Nie mówiła co prawda, w jaki sposób zaślubiła ex marynarza; weszła ona najpierw do jego domu w charakterze służącej do wszystkiego, potem gospodyni, zarządzającej całem gospodarstwem a wreszcie po śmierci pierwszej jego żony, której przyspieszyła koniec, została prawą małżonką, Obecnie jednak summa summarum, uczyniła go szczęśliwym, obmyśliła nawet karyerę dla synów, z którymi miał dosyć kłopotu i pomieściła obu, dzięki pięknym znajomościom, jakie miała w Paryżu.

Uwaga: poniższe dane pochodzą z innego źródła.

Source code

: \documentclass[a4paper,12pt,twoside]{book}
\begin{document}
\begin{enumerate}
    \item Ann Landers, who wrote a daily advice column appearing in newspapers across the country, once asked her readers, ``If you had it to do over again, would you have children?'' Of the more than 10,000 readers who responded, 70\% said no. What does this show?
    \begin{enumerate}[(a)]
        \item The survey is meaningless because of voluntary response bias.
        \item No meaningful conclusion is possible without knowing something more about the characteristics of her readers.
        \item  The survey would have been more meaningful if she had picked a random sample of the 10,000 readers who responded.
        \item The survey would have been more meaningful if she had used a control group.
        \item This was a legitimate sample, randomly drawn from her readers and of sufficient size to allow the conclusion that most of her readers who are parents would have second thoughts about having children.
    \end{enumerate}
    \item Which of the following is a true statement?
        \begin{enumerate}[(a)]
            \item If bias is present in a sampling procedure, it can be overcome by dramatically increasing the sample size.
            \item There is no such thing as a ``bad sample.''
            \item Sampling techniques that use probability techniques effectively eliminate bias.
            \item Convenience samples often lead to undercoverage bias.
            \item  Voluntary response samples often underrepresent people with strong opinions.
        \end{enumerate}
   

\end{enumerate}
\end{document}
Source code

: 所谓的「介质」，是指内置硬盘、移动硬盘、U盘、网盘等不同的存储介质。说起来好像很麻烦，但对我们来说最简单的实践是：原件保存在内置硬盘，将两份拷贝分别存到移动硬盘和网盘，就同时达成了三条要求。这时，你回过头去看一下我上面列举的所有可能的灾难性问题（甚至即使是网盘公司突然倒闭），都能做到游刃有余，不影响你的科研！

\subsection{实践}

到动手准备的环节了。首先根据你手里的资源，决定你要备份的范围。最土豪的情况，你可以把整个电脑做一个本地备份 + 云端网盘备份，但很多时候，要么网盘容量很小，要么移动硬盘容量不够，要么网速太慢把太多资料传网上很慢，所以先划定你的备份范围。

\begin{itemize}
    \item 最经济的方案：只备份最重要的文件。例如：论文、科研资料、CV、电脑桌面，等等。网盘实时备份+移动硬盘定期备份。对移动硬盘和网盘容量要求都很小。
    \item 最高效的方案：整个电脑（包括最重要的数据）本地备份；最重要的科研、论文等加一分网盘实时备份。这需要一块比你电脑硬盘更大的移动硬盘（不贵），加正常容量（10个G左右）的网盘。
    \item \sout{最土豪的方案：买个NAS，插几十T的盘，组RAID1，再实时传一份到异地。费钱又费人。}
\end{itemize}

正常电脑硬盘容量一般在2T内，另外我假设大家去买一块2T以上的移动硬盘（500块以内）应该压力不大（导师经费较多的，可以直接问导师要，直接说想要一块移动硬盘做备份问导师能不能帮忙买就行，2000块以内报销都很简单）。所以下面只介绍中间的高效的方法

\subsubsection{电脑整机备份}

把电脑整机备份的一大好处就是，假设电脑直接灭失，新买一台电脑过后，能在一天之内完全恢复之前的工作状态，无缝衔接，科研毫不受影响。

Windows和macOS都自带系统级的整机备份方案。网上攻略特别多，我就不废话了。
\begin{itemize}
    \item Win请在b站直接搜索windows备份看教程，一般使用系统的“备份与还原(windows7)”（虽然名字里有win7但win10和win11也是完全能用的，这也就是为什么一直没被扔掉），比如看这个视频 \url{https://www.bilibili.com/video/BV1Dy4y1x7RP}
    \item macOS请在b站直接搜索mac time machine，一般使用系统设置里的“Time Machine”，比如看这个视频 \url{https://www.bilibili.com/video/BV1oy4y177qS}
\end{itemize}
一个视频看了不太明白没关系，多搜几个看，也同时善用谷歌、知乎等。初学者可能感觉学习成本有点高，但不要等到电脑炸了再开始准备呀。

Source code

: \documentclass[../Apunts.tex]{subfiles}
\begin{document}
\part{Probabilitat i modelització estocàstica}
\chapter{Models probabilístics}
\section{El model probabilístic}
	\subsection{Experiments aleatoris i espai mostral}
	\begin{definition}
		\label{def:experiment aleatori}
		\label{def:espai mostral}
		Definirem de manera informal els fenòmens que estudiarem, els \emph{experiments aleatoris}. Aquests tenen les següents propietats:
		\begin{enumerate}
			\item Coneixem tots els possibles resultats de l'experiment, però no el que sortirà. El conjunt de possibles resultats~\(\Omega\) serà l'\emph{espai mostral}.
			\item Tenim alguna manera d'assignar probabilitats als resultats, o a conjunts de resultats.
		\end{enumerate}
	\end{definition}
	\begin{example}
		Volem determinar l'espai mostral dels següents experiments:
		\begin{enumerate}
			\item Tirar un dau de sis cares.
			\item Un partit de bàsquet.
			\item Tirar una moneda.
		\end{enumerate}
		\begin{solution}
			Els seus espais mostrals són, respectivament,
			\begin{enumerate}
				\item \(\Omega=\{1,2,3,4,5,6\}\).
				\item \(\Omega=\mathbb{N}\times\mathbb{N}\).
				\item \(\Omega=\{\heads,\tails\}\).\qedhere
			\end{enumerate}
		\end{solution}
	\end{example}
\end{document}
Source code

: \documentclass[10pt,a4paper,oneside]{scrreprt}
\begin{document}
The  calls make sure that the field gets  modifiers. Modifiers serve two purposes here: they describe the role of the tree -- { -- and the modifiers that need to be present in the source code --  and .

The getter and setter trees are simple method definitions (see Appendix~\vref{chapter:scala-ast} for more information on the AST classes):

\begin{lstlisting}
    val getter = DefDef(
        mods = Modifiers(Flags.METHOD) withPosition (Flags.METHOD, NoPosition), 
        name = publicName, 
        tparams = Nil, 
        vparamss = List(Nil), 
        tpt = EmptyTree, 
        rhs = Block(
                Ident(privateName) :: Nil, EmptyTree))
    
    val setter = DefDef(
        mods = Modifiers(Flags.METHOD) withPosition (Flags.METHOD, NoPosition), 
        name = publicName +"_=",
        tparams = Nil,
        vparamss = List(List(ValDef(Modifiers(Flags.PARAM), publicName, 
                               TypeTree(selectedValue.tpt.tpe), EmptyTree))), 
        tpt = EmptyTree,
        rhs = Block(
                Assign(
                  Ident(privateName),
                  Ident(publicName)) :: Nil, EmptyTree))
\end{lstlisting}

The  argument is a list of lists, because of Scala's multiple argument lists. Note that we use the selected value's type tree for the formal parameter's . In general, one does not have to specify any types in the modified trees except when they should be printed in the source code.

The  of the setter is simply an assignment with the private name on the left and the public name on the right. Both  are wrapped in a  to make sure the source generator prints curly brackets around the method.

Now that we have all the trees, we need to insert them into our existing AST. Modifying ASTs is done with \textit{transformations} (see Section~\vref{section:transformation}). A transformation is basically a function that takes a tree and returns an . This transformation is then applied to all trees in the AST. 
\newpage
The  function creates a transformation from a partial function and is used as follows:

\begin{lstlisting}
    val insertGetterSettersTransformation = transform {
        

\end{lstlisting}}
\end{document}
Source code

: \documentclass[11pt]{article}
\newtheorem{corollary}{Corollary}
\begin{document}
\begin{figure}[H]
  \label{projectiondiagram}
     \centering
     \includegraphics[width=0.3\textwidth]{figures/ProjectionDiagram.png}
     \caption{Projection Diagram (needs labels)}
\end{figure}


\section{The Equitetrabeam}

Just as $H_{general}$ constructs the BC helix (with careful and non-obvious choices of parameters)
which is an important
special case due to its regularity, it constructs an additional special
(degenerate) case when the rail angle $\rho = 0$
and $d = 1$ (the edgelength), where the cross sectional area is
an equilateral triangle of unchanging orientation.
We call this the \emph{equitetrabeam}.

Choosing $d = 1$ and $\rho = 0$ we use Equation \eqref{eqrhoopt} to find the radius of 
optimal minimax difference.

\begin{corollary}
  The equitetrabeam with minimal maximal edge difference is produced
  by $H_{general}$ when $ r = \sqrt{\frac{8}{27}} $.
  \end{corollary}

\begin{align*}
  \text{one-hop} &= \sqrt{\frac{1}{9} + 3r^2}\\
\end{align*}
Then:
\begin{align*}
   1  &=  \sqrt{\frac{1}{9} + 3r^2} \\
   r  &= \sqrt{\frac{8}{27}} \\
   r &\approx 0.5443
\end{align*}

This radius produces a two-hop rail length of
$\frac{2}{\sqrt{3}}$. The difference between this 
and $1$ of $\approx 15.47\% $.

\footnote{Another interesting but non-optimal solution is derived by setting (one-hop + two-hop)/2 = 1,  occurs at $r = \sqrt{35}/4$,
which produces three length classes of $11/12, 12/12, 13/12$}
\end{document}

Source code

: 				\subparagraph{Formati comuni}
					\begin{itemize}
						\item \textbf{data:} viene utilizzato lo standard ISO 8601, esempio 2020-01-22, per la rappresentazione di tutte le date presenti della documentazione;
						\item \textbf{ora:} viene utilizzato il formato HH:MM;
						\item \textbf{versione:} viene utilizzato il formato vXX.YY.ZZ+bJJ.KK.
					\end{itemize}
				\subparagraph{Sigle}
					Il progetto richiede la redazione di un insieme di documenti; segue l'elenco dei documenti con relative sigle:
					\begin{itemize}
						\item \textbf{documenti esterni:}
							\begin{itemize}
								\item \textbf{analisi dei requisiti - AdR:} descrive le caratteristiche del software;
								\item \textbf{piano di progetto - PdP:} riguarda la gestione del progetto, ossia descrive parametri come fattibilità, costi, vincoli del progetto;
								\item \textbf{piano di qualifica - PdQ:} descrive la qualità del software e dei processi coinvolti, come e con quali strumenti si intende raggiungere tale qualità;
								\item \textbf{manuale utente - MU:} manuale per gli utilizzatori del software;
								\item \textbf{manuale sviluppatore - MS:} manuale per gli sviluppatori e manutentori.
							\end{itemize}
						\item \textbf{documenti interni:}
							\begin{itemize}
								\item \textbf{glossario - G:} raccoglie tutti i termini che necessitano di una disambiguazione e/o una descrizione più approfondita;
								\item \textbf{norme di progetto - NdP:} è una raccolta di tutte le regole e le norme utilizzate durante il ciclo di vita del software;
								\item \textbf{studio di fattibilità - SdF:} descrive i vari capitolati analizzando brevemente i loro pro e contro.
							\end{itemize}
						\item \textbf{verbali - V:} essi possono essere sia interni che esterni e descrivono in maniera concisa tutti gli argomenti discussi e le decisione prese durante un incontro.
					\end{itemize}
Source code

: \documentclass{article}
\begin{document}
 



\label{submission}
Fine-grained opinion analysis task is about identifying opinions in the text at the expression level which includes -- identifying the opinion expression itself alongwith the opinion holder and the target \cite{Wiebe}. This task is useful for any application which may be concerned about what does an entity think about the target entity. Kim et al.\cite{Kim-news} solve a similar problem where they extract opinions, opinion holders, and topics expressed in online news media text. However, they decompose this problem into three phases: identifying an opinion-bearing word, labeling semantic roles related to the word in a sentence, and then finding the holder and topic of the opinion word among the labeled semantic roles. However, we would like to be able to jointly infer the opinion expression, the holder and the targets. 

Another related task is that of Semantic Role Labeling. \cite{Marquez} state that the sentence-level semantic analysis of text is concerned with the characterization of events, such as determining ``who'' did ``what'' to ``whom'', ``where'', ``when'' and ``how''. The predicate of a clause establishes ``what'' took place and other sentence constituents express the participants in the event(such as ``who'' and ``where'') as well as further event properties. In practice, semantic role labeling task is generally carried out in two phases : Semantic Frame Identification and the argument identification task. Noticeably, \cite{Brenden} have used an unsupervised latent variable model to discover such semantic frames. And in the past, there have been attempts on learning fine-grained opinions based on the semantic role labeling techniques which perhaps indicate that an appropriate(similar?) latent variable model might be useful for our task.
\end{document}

I wciąż śmiała się uszczęśliwiona, jak zacna kobieta, którą rozrzewniają wspomnienia przeszłości.
— Kiedym pana zobaczyła przechodzącego tu przed chwilą, panie Froment, nie umiem panu wypowiedzieć, jaką mi to sprawiło przyjemność. Ach! bo też nie wczoraj to miałam zaszczyt zobaczyć tu pana po raz pierwszy!... Czy przypomina pan sobie la Couteau, wie pan, ona, co się tak uskarżała wiecznie, dziś czuje się wreszcie, prawdziwie zadowoloną; żyją sobie na uboczu z mężem oboje w ładnym domu, będącym ich własnością, z oszczędności złożonych, które teraz zjadają sobie w spokoju. Niemłoda ona dziś już coprawda, ale pochowała i pochowa z pewnością wielu jeszcze... Patrz pan! naprzykład ta biedna pani Menoux, niciarka, tu z przeciwka? Otóż jedna z tych, co nie miały zgoła szczęścia! Straciła drugie dziecko, straciła tego uwielbianego przez siebie męża i po tych wszystkich
Strona:PL Zola - Płodność.djvu/1093
Ta strona została skorygowana.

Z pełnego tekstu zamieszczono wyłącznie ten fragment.